# Data under study
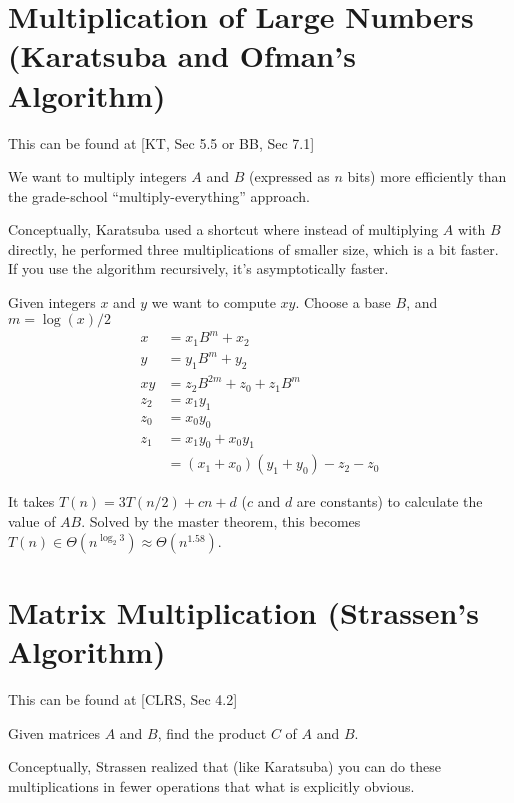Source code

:     \section{Multiplication of Large Numbers (Karatsuba and Ofman's Algorithm)}
        This can be found at [KT, Sec 5.5 or BB, Sec 7.1]

        We want to multiply integers $A$ and $B$ (expressed as $n$ bits)
        more efficiently than the grade-school ``multiply-everything'' approach.

        Conceptually, Karatsuba used a shortcut where instead of multiplying
        $A$ with $B$ directly, he performed three multiplications of smaller
        size, which is a bit faster. If you use the algorithm recursively, it's
        asymptotically faster.

        Given integers $x$ and $y$ we want to compute $xy$. Choose a base $B$,
        and $m = \log(x)/2$
        \begin{align*}
            x &= x_1 B^m + x_2 \\
            y &= y_1 B^m + y_2 \\
            xy &= z_2 B^{2m} + z_0 + z_1 B^{m} \\
            z_2 &= x_1 y_1 \\
            z_0 &= x_0 y_0 \\
            z_1 &= x_1 y_0 + x_0 y_1 \\
            &= (x_1 + x_0)(y_1 + y_0) - z_2 - z_0
        \end{align*}

        It takes $T(n) = 3 T(n/2) + cn + d$ ($c$ and $d$ are constants) to
        calculate the value of $AB$. Solved by the master theorem, this becomes
        $T(n) \in \Theta(n^{\log_2{3}}) \approx \Theta(n^1.58)$.

    \section{Matrix Multiplication (Strassen's Algorithm)}
        This can be found at [CLRS, Sec 4.2]

        Given matrices $A$ and $B$, find the product $C$ of $A$ and $B$.

        Conceptually, Strassen realized that (like Karatsuba) you can do these
        multiplications in fewer operations that what is explicitly obvious.

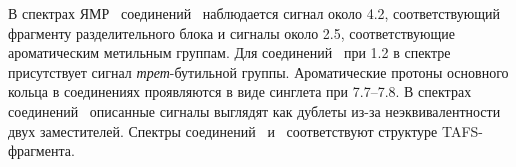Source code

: В спектрах ЯМР~ соединений~ наблюдается сигнал около \SI{4.2}{\ppm}, соответствующий  фрагменту разделительного блока и сигналы около \SI{2.5}{\ppm}, соответствующие ароматическим метильным группам. Для соединений~ при \SI{1.2}{\ppm} в спектре присутствует сигнал \emph{трет}-бутильной группы. Ароматические протоны основного  кольца в соединениях  проявляются в виде синглета при 7.7--\SI{7.8}{\ppm}. В спектрах соединений~ описанные сигналы выглядят как дублеты из-за неэквивалентности двух заместителей. Спектры  соединений~ и~ соответствуют структуре TAFS-фрагмента.

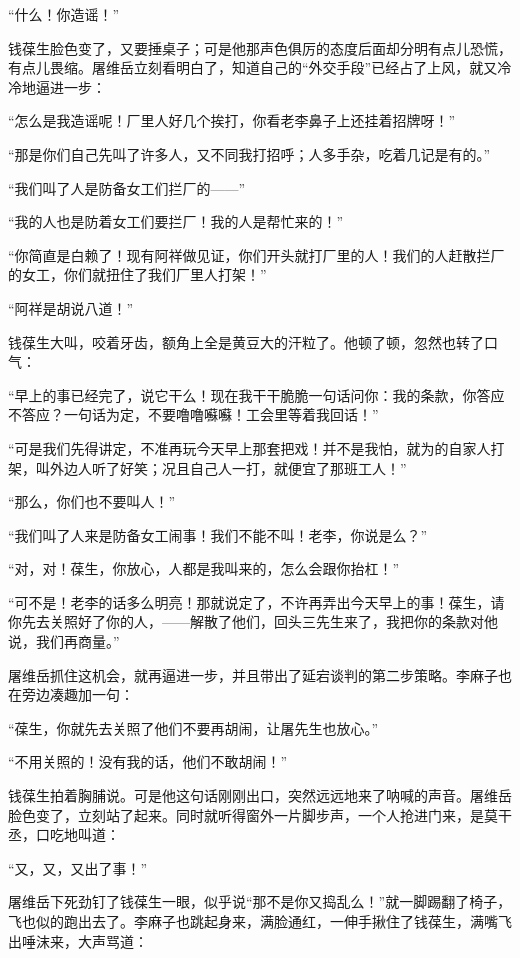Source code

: \par “什么！你造谣！”
\par 钱葆生脸色变了，又要捶桌子；可是他那声色俱厉的态度后面却分明有点儿恐慌，有点儿畏缩。屠维岳立刻看明白了，知道自己的“外交手段”已经占了上风，就又冷冷地逼进一步：
\par “怎么是我造谣呢！厂里人好几个挨打，你看老李鼻子上还挂着招牌呀！”
\par “那是你们自己先叫了许多人，又不同我打招呼；人多手杂，吃着几记是有的。”
\par “我们叫了人是防备女工们拦厂的——”
\par “我的人也是防着女工们要拦厂！我的人是帮忙来的！”
\par “你简直是白赖了！现有阿祥做见证，你们开头就打厂里的人！我们的人赶散拦厂的女工，你们就扭住了我们厂里人打架！”
\par “阿祥是胡说八道！”
\par 钱葆生大叫，咬着牙齿，额角上全是黄豆大的汗粒了。他顿了顿，忽然也转了口气：
\par “早上的事已经完了，说它干么！现在我干干脆脆一句话问你：我的条款，你答应不答应？一句话为定，不要噜噜囌囌！工会里等着我回话！”
\par “可是我们先得讲定，不准再玩今天早上那套把戏！并不是我怕，就为的自家人打架，叫外边人听了好笑；况且自己人一打，就便宜了那班工人！”
\par “那么，你们也不要叫人！”
\par “我们叫了人来是防备女工闹事！我们不能不叫！老李，你说是么？”
\par “对，对！葆生，你放心，人都是我叫来的，怎么会跟你抬杠！”
\par “可不是！老李的话多么明亮！那就说定了，不许再弄出今天早上的事！葆生，请你先去关照好了你的人，——解散了他们，回头三先生来了，我把你的条款对他说，我们再商量。”
\par 屠维岳抓住这机会，就再逼进一步，并且带出了延宕谈判的第二步策略。李麻子也在旁边凑趣加一句：
\par “葆生，你就先去关照了他们不要再胡闹，让屠先生也放心。”
\par “不用关照的！没有我的话，他们不敢胡闹！”
\par 钱葆生拍着胸脯说。可是他这句话刚刚出口，突然远远地来了呐喊的声音。屠维岳脸色变了，立刻站了起来。同时就听得窗外一片脚步声，一个人抢进门来，是莫干丞，口吃地叫道：
\par “又，又，又出了事！”
\par 屠维岳下死劲钉了钱葆生一眼，似乎说“那不是你又捣乱么！”就一脚踢翻了椅子，飞也似的跑出去了。李麻子也跳起身来，满脸通红，一伸手揪住了钱葆生，满嘴飞出唾沫来，大声骂道：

# Try it
Report only how many lines in the listing contain the string "want".

# Output
2